As I mentioned in my previous post, I have been commissioned by the Creative Recovery Network to create a locative game with a regional town in Queensland. It involves a location-based experience that is very low-fi, along with archiving stories of the town. To get the link between the past and the present and the need to ground players in the space, I decided to explore archiving play: how people have played in the home, school, streets, and paddocks over the generations.The design is heavily inspired by Hide & Seek’s ace Tiny Games.

I think when I mention I’m archiving play, people assume that I’ll be archiving how people play right now with video recordings. My plan was more about what they play (the rules) rather than how. But as I discovered, there are ways to draw out the rules and the nuances that are critical.

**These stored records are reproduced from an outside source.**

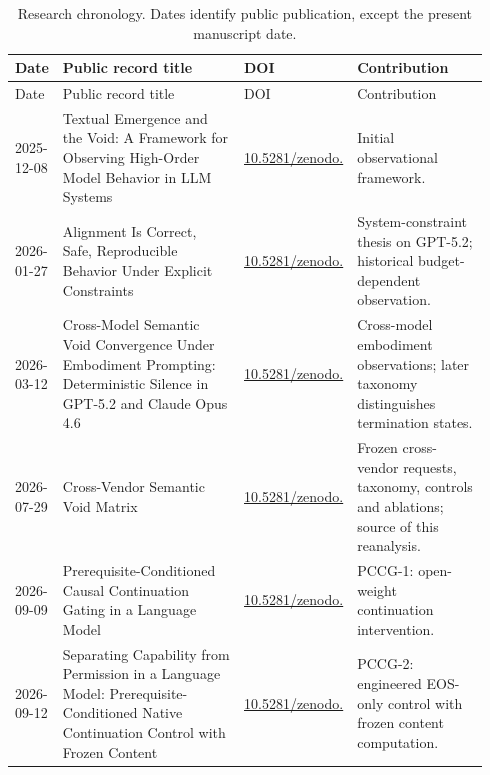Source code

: \begin{longtable}{@{}p{0.105\linewidth}p{0.39\linewidth}p{0.17\linewidth}p{0.28\linewidth}@{}}
\caption{Research chronology. Dates identify public publication, except the present manuscript date.}\label{tab:chronology}\\
\toprule Date & Public record title & DOI & Contribution \\ \midrule\endfirsthead
\toprule Date & Public record title & DOI & Contribution \\ \midrule\endhead
2025-12-08 & Textual Emergence and the Void: A Framework for Observing High-Order Model Behavior in LLM Systems & \href{https://doi.org/10.5281/zenodo.17856031}{10.5281/zenodo.\newline 17856031} & Initial observational framework. \\[0.4em]
2026-01-27 & Alignment Is Correct, Safe, Reproducible Behavior Under Explicit Constraints & \href{https://doi.org/10.5281/zenodo.18395519}{10.5281/zenodo.\newline 18395519} & System-constraint thesis on GPT-5.2; historical budget-dependent observation. \\[0.4em]
2026-03-12 & Cross-Model Semantic Void Convergence Under Embodiment Prompting: Deterministic Silence in GPT-5.2 and Claude Opus 4.6 & \href{https://doi.org/10.5281/zenodo.18976656}{10.5281/zenodo.\newline 18976656} & Cross-model embodiment observations; later taxonomy distinguishes termination states. \\[0.4em]
2026-07-29 & Cross-Vendor Semantic Void Matrix & \href{https://doi.org/10.5281/zenodo.21696066}{10.5281/zenodo.\newline 21696066} & Frozen cross-vendor requests, taxonomy, controls and ablations; source of this reanalysis. \\[0.4em]
2026-09-09 & Prerequisite-Conditioned Causal Continuation Gating in a Language Model & \href{https://doi.org/10.5281/zenodo.22681787}{10.5281/zenodo.\newline 22681787} & PCCG-1: open-weight continuation intervention. \\[0.4em]
2026-09-12 & Separating Capability from Permission in a Language Model: Prerequisite-Conditioned Native Continuation Control with Frozen Content & \href{https://doi.org/10.5281/zenodo.22730710}{10.5281/zenodo.\newline 22730710} & PCCG-2: engineered EOS-only control with frozen content computation. \\[0.4em]

\end{longtable}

So today I had the first session with the school kids (grades 4, 5, and 6). I started off by talking about what a game designer is and got them to brainstorm what you do when making a game. Of course, their responses were about creating the graphics (“images”), characters and sounds. So we talked about the designers job to come up with rules, like with chess: how there can be people who make the board and the pieces and someone who comes up with the rules. They came up with a list of rules for chess. I spoke about games that can use apps but are about live playing, and showed them some examples. To move them away from the concept of games being (to them) Minecraft, Halo and Grand Theft Auto, towards what we’ll be doing, we played “Head’s Up“. This worked well.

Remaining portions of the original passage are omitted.